Eventually he built his lab beneath the university’s Memorial Stadium.

In 1941, Keys was asked to help develop an Army ration that soldiers could carry in combat. He purchased supplies, such as hard biscuits, dry sausage and chocolate bars, at a Minneapolis market. When the Army mass-produced the packages, he was surprised to see them marked with the letter K, for Keys. The K ration was born.

During World War II he also served as a special assistant to the secretary of war.

Afterward, Keys conducted one of his most famous studies, the Minnesota Starvation Experiment. He fed 36 volunteers a “semistarvation” diet, mirroring the conditions found in occupied Europe. The men lost an average of 25 percent of their weight, and Keys found that their hearts shrank, endurance fell and personalities changed. The study, he concluded, held a powerful lesson for those in charge of rebuilding postwar Europe: “Starved people cannot be taught democracy.”

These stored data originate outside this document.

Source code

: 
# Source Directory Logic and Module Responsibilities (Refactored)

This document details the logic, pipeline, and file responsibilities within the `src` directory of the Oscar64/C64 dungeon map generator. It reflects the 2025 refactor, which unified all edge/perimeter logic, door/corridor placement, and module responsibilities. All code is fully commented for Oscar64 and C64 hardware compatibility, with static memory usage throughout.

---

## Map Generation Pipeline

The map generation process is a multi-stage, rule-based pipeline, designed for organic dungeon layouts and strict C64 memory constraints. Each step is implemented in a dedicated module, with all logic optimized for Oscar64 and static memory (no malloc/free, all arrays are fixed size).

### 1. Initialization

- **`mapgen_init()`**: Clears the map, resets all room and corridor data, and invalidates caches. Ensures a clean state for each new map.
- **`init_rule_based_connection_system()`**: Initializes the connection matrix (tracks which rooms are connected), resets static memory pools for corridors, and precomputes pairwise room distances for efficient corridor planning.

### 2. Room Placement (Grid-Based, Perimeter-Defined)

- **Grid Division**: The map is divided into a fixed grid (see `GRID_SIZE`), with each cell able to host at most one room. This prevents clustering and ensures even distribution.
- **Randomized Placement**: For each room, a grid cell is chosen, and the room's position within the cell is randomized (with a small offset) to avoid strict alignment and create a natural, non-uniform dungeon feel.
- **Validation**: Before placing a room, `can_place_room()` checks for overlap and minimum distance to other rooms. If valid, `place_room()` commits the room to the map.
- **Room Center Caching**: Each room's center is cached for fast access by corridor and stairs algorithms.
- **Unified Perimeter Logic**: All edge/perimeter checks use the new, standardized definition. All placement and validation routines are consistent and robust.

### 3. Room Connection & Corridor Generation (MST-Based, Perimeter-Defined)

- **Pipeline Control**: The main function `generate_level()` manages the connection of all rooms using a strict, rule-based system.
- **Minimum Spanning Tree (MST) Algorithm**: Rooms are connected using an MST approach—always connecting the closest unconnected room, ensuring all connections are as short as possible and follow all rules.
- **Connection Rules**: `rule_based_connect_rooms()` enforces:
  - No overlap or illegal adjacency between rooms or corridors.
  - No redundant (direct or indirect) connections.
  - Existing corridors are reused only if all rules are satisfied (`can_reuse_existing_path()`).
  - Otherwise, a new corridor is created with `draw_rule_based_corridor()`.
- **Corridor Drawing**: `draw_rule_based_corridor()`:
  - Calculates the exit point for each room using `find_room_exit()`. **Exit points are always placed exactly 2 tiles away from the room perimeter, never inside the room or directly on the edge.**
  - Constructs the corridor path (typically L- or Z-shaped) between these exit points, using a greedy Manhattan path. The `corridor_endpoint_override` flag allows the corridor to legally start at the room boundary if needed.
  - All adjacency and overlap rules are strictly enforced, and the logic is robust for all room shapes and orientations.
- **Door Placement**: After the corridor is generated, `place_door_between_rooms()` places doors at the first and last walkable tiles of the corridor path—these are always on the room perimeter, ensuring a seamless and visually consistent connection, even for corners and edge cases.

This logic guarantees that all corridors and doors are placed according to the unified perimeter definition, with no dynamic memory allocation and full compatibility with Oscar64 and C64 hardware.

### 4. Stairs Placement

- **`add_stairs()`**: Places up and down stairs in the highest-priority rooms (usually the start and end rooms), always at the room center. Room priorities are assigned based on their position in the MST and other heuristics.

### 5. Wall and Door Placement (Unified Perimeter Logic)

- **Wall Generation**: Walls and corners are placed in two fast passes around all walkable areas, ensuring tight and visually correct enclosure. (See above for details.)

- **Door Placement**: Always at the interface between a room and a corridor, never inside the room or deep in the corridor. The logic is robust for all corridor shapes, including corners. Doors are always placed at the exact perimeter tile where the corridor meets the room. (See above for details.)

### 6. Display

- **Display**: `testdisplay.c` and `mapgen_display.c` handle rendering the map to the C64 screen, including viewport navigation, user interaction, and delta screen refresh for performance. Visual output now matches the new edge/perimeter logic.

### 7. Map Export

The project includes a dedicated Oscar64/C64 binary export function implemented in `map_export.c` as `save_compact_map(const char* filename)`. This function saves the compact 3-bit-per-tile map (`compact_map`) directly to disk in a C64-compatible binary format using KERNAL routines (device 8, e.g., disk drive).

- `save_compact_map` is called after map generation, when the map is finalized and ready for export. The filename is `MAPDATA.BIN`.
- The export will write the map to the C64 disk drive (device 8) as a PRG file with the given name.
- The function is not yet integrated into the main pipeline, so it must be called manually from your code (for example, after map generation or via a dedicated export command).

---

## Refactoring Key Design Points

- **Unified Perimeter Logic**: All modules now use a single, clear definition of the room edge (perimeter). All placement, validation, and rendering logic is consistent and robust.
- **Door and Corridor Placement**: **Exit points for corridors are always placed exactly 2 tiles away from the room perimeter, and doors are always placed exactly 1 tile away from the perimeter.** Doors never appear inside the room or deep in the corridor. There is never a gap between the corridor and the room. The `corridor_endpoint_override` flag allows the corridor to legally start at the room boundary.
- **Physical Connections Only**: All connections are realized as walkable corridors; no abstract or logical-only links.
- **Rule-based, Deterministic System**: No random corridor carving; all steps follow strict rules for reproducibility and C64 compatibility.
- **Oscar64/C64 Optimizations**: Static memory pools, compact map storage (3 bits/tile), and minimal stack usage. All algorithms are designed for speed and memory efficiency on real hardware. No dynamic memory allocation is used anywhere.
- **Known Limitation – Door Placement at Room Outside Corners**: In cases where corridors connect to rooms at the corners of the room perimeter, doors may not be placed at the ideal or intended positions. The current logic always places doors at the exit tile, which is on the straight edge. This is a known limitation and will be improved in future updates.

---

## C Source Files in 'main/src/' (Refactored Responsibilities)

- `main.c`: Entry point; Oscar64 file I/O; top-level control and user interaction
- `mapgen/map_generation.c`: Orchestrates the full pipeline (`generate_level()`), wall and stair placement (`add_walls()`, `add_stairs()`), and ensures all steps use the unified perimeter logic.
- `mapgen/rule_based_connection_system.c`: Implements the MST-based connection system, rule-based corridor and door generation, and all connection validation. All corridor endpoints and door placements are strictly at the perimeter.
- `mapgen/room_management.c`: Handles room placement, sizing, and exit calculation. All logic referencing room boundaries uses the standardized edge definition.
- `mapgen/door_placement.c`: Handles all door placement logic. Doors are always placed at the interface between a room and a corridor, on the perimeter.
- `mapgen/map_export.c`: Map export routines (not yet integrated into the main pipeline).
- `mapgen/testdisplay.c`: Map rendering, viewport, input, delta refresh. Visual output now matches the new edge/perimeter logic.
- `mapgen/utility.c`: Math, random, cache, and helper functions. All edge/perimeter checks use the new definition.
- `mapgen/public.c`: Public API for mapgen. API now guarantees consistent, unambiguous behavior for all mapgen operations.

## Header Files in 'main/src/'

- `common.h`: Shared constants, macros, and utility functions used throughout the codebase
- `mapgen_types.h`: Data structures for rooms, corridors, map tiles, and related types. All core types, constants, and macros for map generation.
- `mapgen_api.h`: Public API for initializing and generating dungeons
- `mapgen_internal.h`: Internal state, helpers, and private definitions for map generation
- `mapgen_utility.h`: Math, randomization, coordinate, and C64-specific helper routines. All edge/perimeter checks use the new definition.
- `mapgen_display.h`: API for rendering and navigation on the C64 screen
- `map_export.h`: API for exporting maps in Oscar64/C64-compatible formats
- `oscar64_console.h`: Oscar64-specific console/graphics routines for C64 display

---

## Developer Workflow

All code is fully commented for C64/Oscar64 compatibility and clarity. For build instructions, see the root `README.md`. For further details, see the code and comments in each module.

Keys also noted that deaths from heart disease dropped dramatically in countries where food supplies had run short during the war. And he started looking for the connection.

He found his answer through a study of 286 middle-aged businessmen from Minneapolis and St. Paul that began in 1946. He concluded that those who suffered heart attacks had high levels of cholesterol in their bloodstreams. And he pinned that on their high-fat diets.